Brechtçi bir eğilimi sürdürmekte olan bir başka yönetmen de Jean-Marie Straub’dur. Straub, Nicht Versöhnt adlı filmi hakkında şunları söylemektedir: “Nazizmden önce, savaş sırasında ve savaştan sonra Köln’de yaşayan bir burjuva ailesinin hikayesini anlatan Böll’ün bir eserinden yararlanarak yaptım bu filmi; Brechtçi anlamda epik kişiler yarattım.” (8)
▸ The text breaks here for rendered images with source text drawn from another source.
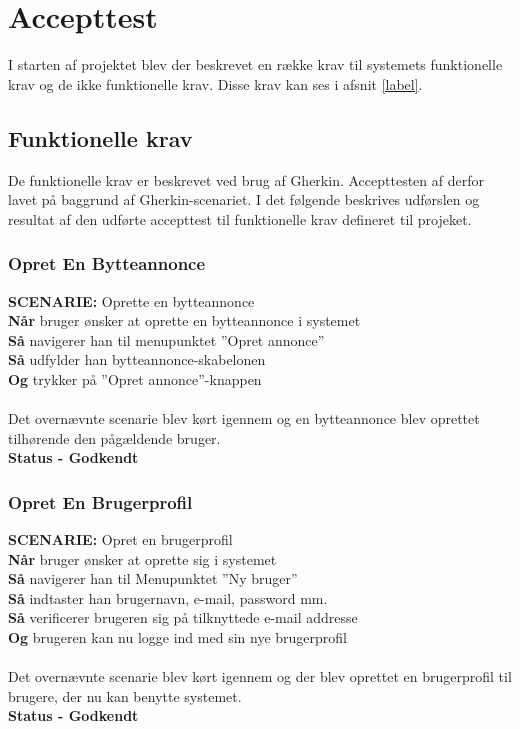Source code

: \chapter{Accepttest}
I starten af projektet blev der beskrevet en række krav til systemets funktionelle krav og de ikke funktionelle krav. Disse krav kan ses i afsnit \ref{label}.

\section{Funktionelle krav}
De funktionelle krav er beskrevet ved brug af Gherkin. Accepttesten af derfor lavet på baggrund af Gherkin-scenariet. I det følgende beskrives udførslen og resultat af den udførte accepttest til funktionelle krav defineret til projeket.

\subsection{Opret En Bytteannonce}
{\color{blue}\textbf{SCENARIE:}} Oprette en bytteannonce \\ 
{\color{blue}\textbf{Når}}  bruger ønsker at oprette en bytteannonce i systemet \\
{\color{blue}\textbf{Så}} navigerer han til menupunktet ”Opret annonce” \\
{\color{blue}\textbf{Så}} udfylder han bytteannonce-skabelonen \\
{\color{blue}\textbf{Og}} trykker på ”Opret annonce”-knappen \\ \\
Det overnævnte scenarie blev kørt igennem og en bytteannonce blev oprettet tilhørende den pågældende bruger. \\
\textbf{Status - Godkendt}

\subsection{Opret En Brugerprofil}
{\color{blue}\textbf{SCENARIE:}} Opret en brugerprofil \\
{\color{blue}\textbf{Når}} bruger ønsker at oprette sig i systemet \\
{\color{blue}\textbf{Så}} navigerer han til Menupunktet ”Ny bruger” \\
{\color{blue}\textbf{Så}} indtaster han brugernavn, e-mail, password mm.\\
{\color{blue}\textbf{Så}} verificerer brugeren sig på tilknyttede e-mail addresse\\
{\color{blue}\textbf{Og}} brugeren kan nu logge ind med sin nye brugerprofil \\ \\
Det overnævnte scenarie blev kørt igennem og der blev oprettet en brugerprofil til brugere, der nu kan benytte systemet.  \\
\textbf{Status - Godkendt}

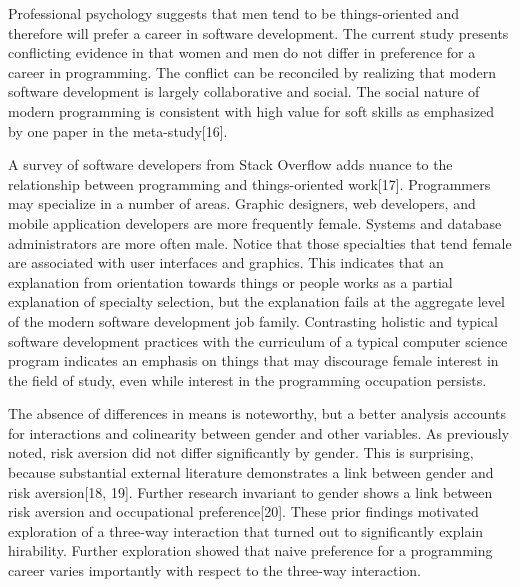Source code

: \documentclass[review]{elsarticle}
\begin{document}
Professional psychology suggests that men tend to be things-oriented and therefore will prefer a career in software development.
The current study presents conflicting evidence in that women and men do not differ in preference for a career in programming.
The conflict can be reconciled by realizing that modern software development is largely collaborative and social.
The social nature of modern programming is consistent with high value for soft skills as emphasized by one paper in the meta-study[16].

A survey of software developers from Stack Overflow adds nuance to the relationship between programming and things-oriented work[17].
Programmers may specialize in a number of areas.
Graphic designers, web developers, and mobile application developers are more frequently female.
Systems and database administrators are more often male.
Notice that those specialties that tend female are associated with user interfaces and graphics.
This indicates that an explanation from orientation towards things or people works as a partial explanation of specialty selection,
but the explanation fails at the aggregate level of the modern software development job family.
Contrasting holistic and typical software development practices with the curriculum of a typical computer science program
indicates an emphasis on things that may discourage female interest in the field of study,
even while interest in the programming occupation persists.

The absence of differences in means is noteworthy,
but a better analysis accounts for interactions and colinearity between gender and other variables.
As previously noted, risk aversion did not differ significantly by gender.
This is surprising, because substantial external literature demonstrates a link between gender and risk aversion[18, 19].
Further research invariant to gender shows a link between risk aversion and occupational preference[20].
These prior findings motivated exploration of a three-way interaction that turned out to significantly explain hirability.
Further exploration showed that naive preference for a programming career varies importantly with respect to the three-way interaction.
\end{document}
Faşizmin analizini yaptığı ve kapitalist sistemle ilişkilendirdiği bu en önemli filminde Straub, geleneksel dramatik anlatımın dışında bir yapı ile seyirciye oldukça geniş bir zihinsel faaliyet alanı açmaktadır. Ancak bütün bu saydığımız çağdaş yönetmenler içinde Brechtçi bir sinemanın en yetkin örneklerini sunan, kuşkusuz ki Fransız yönetmen Jean-Luc Godard’dır. Brecht estetiğinin olanaklarını sonuna dek kullanan ve konvansiyonel sinemaya güçlü bir alternatif oluşturan Godard sinemasına daha ayrıntılı değinmek gerekmektedir. t

Notlar:

  1. D. Vertov, “Sinema-Göz Toplulukları İçin Geçici Direktifler”, Gerçek Sinema, Sayı: 7, s. 13.
  2. Joseph Losey, “L’oeil du Maitre”, Cahiers du Cinema, No: 114, Aralık 1960, s. 30.
  3. Marcel Martin, “Kusursuz Bir Militan İşçi Sineması Örneği”, B. Brecht, Sinema Yazıları, Çev. Bertan Onaran, Y. Salman, Görsel Yayıncılık, İstanbul, 1977, s. 165.
  4. Bernard Dort, “Pour une Critique Brechtienne du Cinema”, Cahiers du Cineına, No: 114, s. 39-41.
  5. Losey’den aktaran, Wolfgang Gersch, Film Bei Brecht, Hanser Verlag, München, 1975, s. 306-307.
  6. Bu konuda bkz. Murat Belge, Edebiyat Üstüne Yazılar, YKY, İstanbul, 1994, s. 391.
  7. Aktaran Wolfgang Gersch. a.g.e.
  8. Jean-Marie Straub, “Alman Sineması Neredeydin?”, İbrahim Denker’in yönetmen ile yaptığı söyleşi, Yeni Sinema, Şubat 1968, s. 21.

(Yeni İnsan Yeni Sinema dergisinin 11. sayısında yayınlanmıştır.)